The groups were treated differently and under tight control in two phases. The videos recording used in the experiment were manipulated to create the doctored video. In other words, all the conditions necessary for the study were put in place and the control measures were observed before the experiment. Any possible error was also minimized greatly (Wade et al., 2010).
The result of the study
From the experiment, the results indicate that doctored images influences people’s ability to make mistakes a bout what has recently happened (Wade et al., 2010). In addition, the footage used in the experiment may have provided a graphic simplicity that enables the cheating events look familiar. In many occasions, people misattribute feelings of confidence for being familiar with something when thinking about that particular event. In turn, familiarity is erroneously understood for an indication that an event could have happened in the past (Wade et al., 2010). The final findings are that the video evidence offered an increased level of reliability to the assertion that the participants could have seen dishonesty.

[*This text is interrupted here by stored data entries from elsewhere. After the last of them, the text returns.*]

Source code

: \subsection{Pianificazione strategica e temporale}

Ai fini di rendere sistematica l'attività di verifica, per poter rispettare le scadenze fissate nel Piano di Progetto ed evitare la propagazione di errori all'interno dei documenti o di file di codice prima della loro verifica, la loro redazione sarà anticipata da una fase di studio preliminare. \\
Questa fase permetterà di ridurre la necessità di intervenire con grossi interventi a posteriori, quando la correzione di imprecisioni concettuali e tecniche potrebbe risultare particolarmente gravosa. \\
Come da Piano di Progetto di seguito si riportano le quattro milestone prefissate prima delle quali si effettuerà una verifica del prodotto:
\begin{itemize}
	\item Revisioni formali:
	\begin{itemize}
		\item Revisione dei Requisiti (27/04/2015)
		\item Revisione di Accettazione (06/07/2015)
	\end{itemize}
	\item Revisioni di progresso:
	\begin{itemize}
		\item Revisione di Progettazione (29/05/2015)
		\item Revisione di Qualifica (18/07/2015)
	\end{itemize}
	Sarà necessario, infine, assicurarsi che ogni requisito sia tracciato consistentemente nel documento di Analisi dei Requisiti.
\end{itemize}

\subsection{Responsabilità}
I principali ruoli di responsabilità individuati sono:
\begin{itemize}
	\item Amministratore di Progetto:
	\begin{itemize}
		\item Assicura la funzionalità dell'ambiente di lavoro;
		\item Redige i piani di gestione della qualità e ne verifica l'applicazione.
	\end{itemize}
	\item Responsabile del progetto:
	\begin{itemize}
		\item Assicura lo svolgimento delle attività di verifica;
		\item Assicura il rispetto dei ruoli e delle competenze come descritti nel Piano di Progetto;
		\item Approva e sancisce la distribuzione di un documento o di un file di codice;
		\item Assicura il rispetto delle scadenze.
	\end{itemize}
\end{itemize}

The findings corroborated with the recent researches indicating that people assess the credibility of any proposition prior to its acceptance as a fact. In addition, the results concur with other findings from various researches that people can hold distorted beliefs about their experiences. Indeed, the results qualify the claims that the doctored video could induce people to testify about misdemeanor they never witnessed. In so doing, the accused stand to face the consequences (Wade et al., 2010). In addition, the results indicate that the subjects were well aware of the consequences of their actions more so to the accused. As can be observed, the findings have far-reaching implications for the policy makers, law enforcement officers as well as any practical individual who is convoluted in illegal or civil hearings wherein physical confirmations may have been represented (Wade et al., 2010).
The paper actually answered the main question put foreword. The sequential manner in which the paper examines the research question is clear. Moreover, the experimental procedure was clear and understandable. However, like many researches, there exist limitations and scope. For instance, the experiment could only use a small number of control subjects making it impossible to conduct meaningful statistical inferences (Wade et al., 2010). Far from these limitations, the measures put in place to ensure the experiment attain the intended goals are impressive. From the results, further studies are needed to examine how doctored images could be used to extort money from individuals. In other words, the findings from this paper open an avenue for array of related studies.

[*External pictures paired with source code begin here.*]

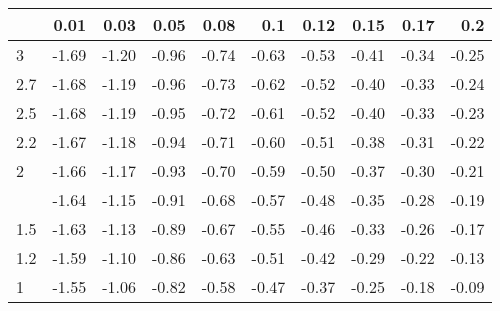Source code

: 
\begin{tabular}{lrrrrrrrrr}
\toprule
  & 0.01 & 0.03 & 0.05 & 0.08 & 0.1 & 0.12 & 0.15 & 0.17 & 0.2\\
\midrule
3 & -1.69 & -1.20 & -0.96 & -0.74 & -0.63 & -0.53 & -0.41 & -0.34 & -0.25\\
2.7 & -1.68 & -1.19 & -0.96 & -0.73 & -0.62 & -0.52 & -0.40 & -0.33 & -0.24\\
2.5 & -1.68 & -1.19 & -0.95 & -0.72 & -0.61 & -0.52 & -0.40 & -0.33 & -0.23\\
2.2 & -1.67 & -1.18 & -0.94 & -0.71 & -0.60 & -0.51 & -0.38 & -0.31 & -0.22\\
2 & -1.66 & -1.17 & -0.93 & -0.70 & -0.59 & -0.50 & -0.37 & -0.30 & -0.21\\
\addlinespace
1.7 & -1.64 & -1.15 & -0.91 & -0.68 & -0.57 & -0.48 & -0.35 & -0.28 & -0.19\\
1.5 & -1.63 & -1.13 & -0.89 & -0.67 & -0.55 & -0.46 & -0.33 & -0.26 & -0.17\\
1.2 & -1.59 & -1.10 & -0.86 & -0.63 & -0.51 & -0.42 & -0.29 & -0.22 & -0.13\\
1 & -1.55 & -1.06 & -0.82 & -0.58 & -0.47 & -0.37 & -0.25 & -0.18 & -0.09\\
\bottomrule
\end{tabular}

Apart from the general outlook, the paper did not follow the research design, which is fundamental in most peered reviewed academic journals. The introduction and methodology fail sort of the standard procedure as generally required in academic journals. For instance, the paper did not specify the data collection methods and analysis procedure in methodology. Moreover, the discussions required more quantifiable evidence to support the claims.
Besides these flaws, the paper findings are consistent with other studies that have been carried out on similar topic. For instance, Frost (2003) shows that people tend to account for false information they witnessed on fabricated videotaped events. This study indicated that people tend to affirm false information they witness unless they confirm after sometime. The confirmation may or may not encourage beliefs depending on the findings of the truth a bout the event (Frost, 2003).
Frost, P. (2003). Increasing false recognition rates with confirmatory feedback: A phenomenological analysis. The American Journal of Psychology, 116(4), 515-525.
Wade, K., Green, S. & Nash, R. (2010). Can fabricated evidence induce false eyewitness testimony? Applied Cognitive Psychology, 24(9), 899–908.